Douceur, sérénité : c’est ce qui a teinté les dernières heures de Ghislaine aux soins palliatifs.

Les Messier, père et fils, se surprennent à penser à la sérénité qui aurait été celle de Ghislaine si elle était entrée aux soins palliatifs bien avant sa chute. Une semaine ou deux avant. Disons après qu’on eut appris qu’elle avait des métastases au cerveau.

Jean-François : « Ma mère n’aurait alors pas fait cette chute à la maison. Elle n’aurait évidemment pas vécu deux, trois mois de plus. Mais même si elle avait vécu juste une semaine, ça aurait été une semaine plus agréable. »

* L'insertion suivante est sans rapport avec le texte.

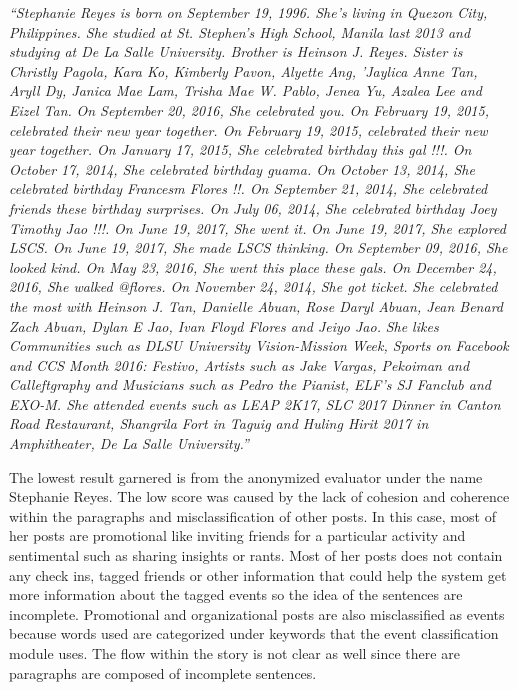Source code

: \textit{“Stephanie Reyes is born on September 19, 1996. She's living in Quezon City, Philippines. She studied at St. Stephen's High School, Manila last 2013 and studying at De La Salle University. Brother is Heinson J. Reyes. Sister is Christly Pagola, Kara Ko, Kimberly Pavon, Alyette Ang, 'Jaylica Anne Tan, Aryll Dy, Janica Mae Lam, Trisha Mae W. Pablo, Jenea Yu, Azalea Lee and Eizel Tan.}
 \newline
\textit{On September 20, 2016, She celebrated you. On February 19, 2015, celebrated their new year together. On February 19, 2015, celebrated their new year together. On January 17, 2015, She celebrated birthday this gal !!!. On October 17, 2014, She celebrated birthday guama. On October 13, 2014, She celebrated birthday Francesm Flores !!. On September 21, 2014, She celebrated friends these birthday surprises. On July 06, 2014, She celebrated birthday Joey Timothy Jao !!!.}
 \newline
\textit{On June 19, 2017, She went it.}
 \newline
\textit{On June 19, 2017, She explored LSCS. On June 19, 2017, She made LSCS thinking. On September 09, 2016, She looked kind. On May 23, 2016, She went this place these gals. On December 24, 2016, She walked @flores. On November 24, 2014, She got ticket.}
 \newline
\textit{She celebrated the most with Heinson J. Tan, Danielle Abuan, Rose Daryl Abuan, Jean Benard Zach Abuan, Dylan E Jao, Ivan Floyd Flores and Jeiyo Jao.}
\newline
\textit{She likes Communities such as DLSU University Vision-Mission Week, Sports on Facebook and CCS Month 2016: Festivo, Artists such as Jake Vargas, Pekoiman and Calleftgraphy and Musicians such as Pedro the Pianist, ELF's SJ Fanclub and EXO-M. She attended events such as LEAP 2K17, SLC 2017 Dinner in Canton Road Restaurant, Shangrila Fort in Taguig and Huling Hirit 2017 in Amphitheater, De La Salle University.”}

The lowest result garnered is from the anonymized evaluator under the name Stephanie Reyes. The low score was caused by the lack of cohesion and coherence within the paragraphs and misclassification of other posts. In this case, most of her posts are promotional like inviting friends for a particular activity and sentimental such as sharing insights or rants. Most of her posts does not contain any check ins, tagged friends or other information that could help the system get more information about the tagged events so the idea of the sentences are incomplete. Promotional and organizational posts are also misclassified as events because words used are categorized under keywords that the event classification module uses. The flow within the story is not clear as well since there are paragraphs are composed of incomplete sentences.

Bruno : « Si c’était à refaire ? Je ne lui ferais pas la promesse que je lui ai faite. Je lui dirais que je vais la garder à la maison le plus longtemps possible. Mais qu’il faudrait, à un moment donné, aller en soins palliatifs. Maintenant que j’ai vu ce que c’est… je sais. Je l’aurais convaincue que c’était sa place, pour la fin. »

Jean-François : « Le mot “palliatif”, il fait extrêmement peur. Mais c’est un mot méconnu. Si j’avais su comment ça se passe, en soins palliatifs, c’est sûr que je me serais assis avec ma mère et que j’en aurais parlé avec elle. »

Mais comme bien des Québécois, les Messier – Ghislaine, Bruno et Jean-François – n’en ont pas parlé. Parce que ça fait peur. Parce que parler des soins palliatifs, ça officialise ceci : le bout de la route approche.

Mais la peur du mot « palliatif » éclipse une réalité méconnue : la route des soins palliatifs compte moins de nids-de-poule que les autres voies. Des études l’ont montré : plus tôt on est admis aux soins palliatifs, mieux on vit la fin de vie. Et on vit même un peu plus longtemps.

« Avec mon père, dit Jean-François Messier, je ne répéterai pas la même erreur… »

Je l’interromps. Une « erreur » ? Pas une erreur, cher Jean-François, pas une erreur, il n’y a pas d’erreur quand rien ne nous prépare à la mort, ni à en parler ni à la vivre.

Sans mauvais jeu de mots, je dirais plutôt : un angle mort, encore.